▶ [Work instructions]:
Starting at the line with "- Determines status" and going on through the line with "#### 3. fixEmptyObjectStatuses", reproduce each line in the records below exactly and nothing more.

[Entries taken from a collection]
□ □ □ □

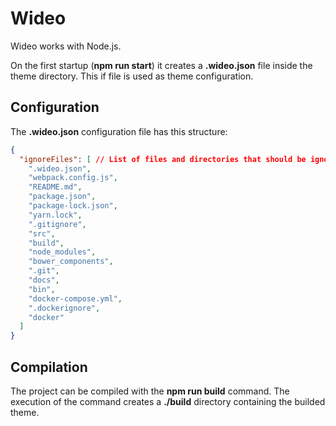 # Wideo

Wideo works with Node.js.

On the first startup (**npm run start**) it creates a **.wideo.json** file inside the theme directory. This if file is used as theme configuration.

## Configuration

The **.wideo.json** configuration file has this structure:

```json
{
  "ignoreFiles": [ // List of files and directories that should be ignored on build
    ".wideo.json",
    "webpack.config.js",
    "README.md",
    "package.json",
    "package-lock.json",
    "yarn.lock",
    ".gitignore",
    "src",
    "build",
    "node_modules",
    "bower_components",
    ".git",
    "docs",
    "bin",
    "docker-compose.yml",
    ".dockerignore",
    "docker"
  ]
}
```

## Compilation

The project can be compiled with the **npm run build** command. The execution of the command creates a **./build** directory containing the builded theme.
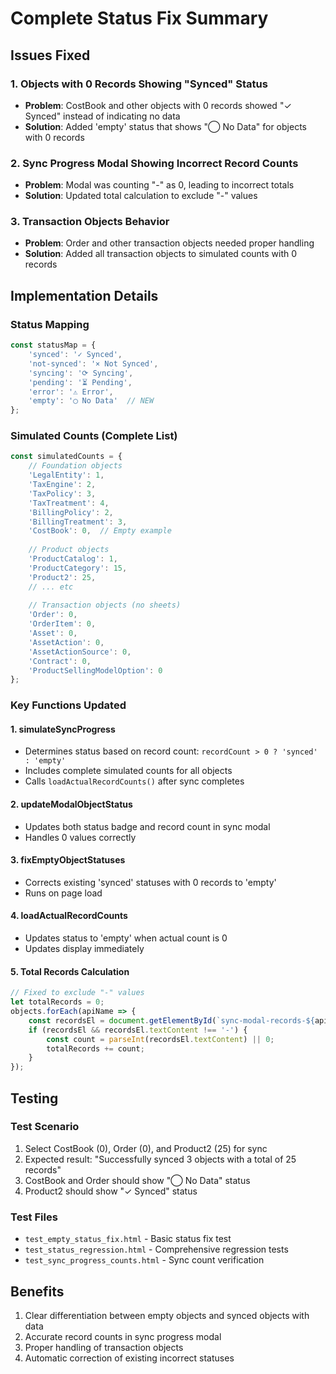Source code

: # Complete Status Fix Summary

## Issues Fixed

### 1. Objects with 0 Records Showing "Synced" Status
- **Problem**: CostBook and other objects with 0 records showed "✓ Synced" instead of indicating no data
- **Solution**: Added 'empty' status that shows "◯ No Data" for objects with 0 records

### 2. Sync Progress Modal Showing Incorrect Record Counts
- **Problem**: Modal was counting "-" as 0, leading to incorrect totals
- **Solution**: Updated total calculation to exclude "-" values

### 3. Transaction Objects Behavior
- **Problem**: Order and other transaction objects needed proper handling
- **Solution**: Added all transaction objects to simulated counts with 0 records

## Implementation Details

### Status Mapping
```javascript
const statusMap = {
    'synced': '✓ Synced',
    'not-synced': '× Not Synced', 
    'syncing': '⟳ Syncing',
    'pending': '⏳ Pending',
    'error': '⚠ Error',
    'empty': '◯ No Data'  // NEW
};
```

### Simulated Counts (Complete List)
```javascript
const simulatedCounts = {
    // Foundation objects
    'LegalEntity': 1,
    'TaxEngine': 2,
    'TaxPolicy': 3,
    'TaxTreatment': 4,
    'BillingPolicy': 2,
    'BillingTreatment': 3,
    'CostBook': 0,  // Empty example
    
    // Product objects
    'ProductCatalog': 1,
    'ProductCategory': 15,
    'Product2': 25,
    // ... etc
    
    // Transaction objects (no sheets)
    'Order': 0,
    'OrderItem': 0,
    'Asset': 0,
    'AssetAction': 0,
    'AssetActionSource': 0,
    'Contract': 0,
    'ProductSellingModelOption': 0
};
```

### Key Functions Updated

#### 1. simulateSyncProgress
- Determines status based on record count: `recordCount > 0 ? 'synced' : 'empty'`
- Includes complete simulated counts for all objects
- Calls `loadActualRecordCounts()` after sync completes

#### 2. updateModalObjectStatus
- Updates both status badge and record count in sync modal
- Handles 0 values correctly

#### 3. fixEmptyObjectStatuses
- Corrects existing 'synced' statuses with 0 records to 'empty'
- Runs on page load

#### 4. loadActualRecordCounts
- Updates status to 'empty' when actual count is 0
- Updates display immediately

#### 5. Total Records Calculation
```javascript
// Fixed to exclude "-" values
let totalRecords = 0;
objects.forEach(apiName => {
    const recordsEl = document.getElementById(`sync-modal-records-${apiName}`);
    if (recordsEl && recordsEl.textContent !== '-') {
        const count = parseInt(recordsEl.textContent) || 0;
        totalRecords += count;
    }
});
```

## Testing

### Test Scenario
1. Select CostBook (0), Order (0), and Product2 (25) for sync
2. Expected result: "Successfully synced 3 objects with a total of 25 records"
3. CostBook and Order should show "◯ No Data" status
4. Product2 should show "✓ Synced" status

### Test Files
- `test_empty_status_fix.html` - Basic status fix test
- `test_status_regression.html` - Comprehensive regression tests
- `test_sync_progress_counts.html` - Sync count verification

## Benefits
1. Clear differentiation between empty objects and synced objects with data
2. Accurate record counts in sync progress modal
3. Proper handling of transaction objects
4. Automatic correction of existing incorrect statuses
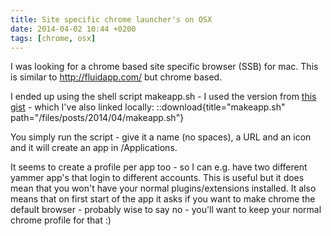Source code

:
 ```yaml
---
title: Site specific chrome launcher's on OSX
date: 2014-04-02 10:44 +0200
tags: [chrome, osx]
---
```


I was looking for a chrome based site specific browser (SSB) for mac. This is similar to http://fluidapp.com/ but chrome based.

I ended up using the shell script makeapp.sh - I used the version from [this gist](https://gist.github.com/sanfordredlich/4568525) - which I've also linked locally: ::download{title="makeapp.sh" path="/files/posts/2014/04/makeapp.sh"}

You simply run the script - give it a name (no spaces), a URL and an icon and it will create an app in /Applications.

It seems to create a profile per app too - so I can e.g. have two different yammer app's that login to different accounts. This is useful but it does mean that you won't have your normal plugins/extensions installed. It also means that on first start of the app it asks if you want to make chrome the default browser - probably wise to say no - you'll want to keep your normal chrome profile for that :)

□ □ □ □

▶ [Problem solution]:
- Determines status based on record count: `recordCount > 0 ? 'synced' : 'empty'`
- Includes complete simulated counts for all objects
- Calls `loadActualRecordCounts()` after sync completes

#### 2. updateModalObjectStatus
- Updates both status badge and record count in sync modal
- Handles 0 values correctly

#### 3. fixEmptyObjectStatuses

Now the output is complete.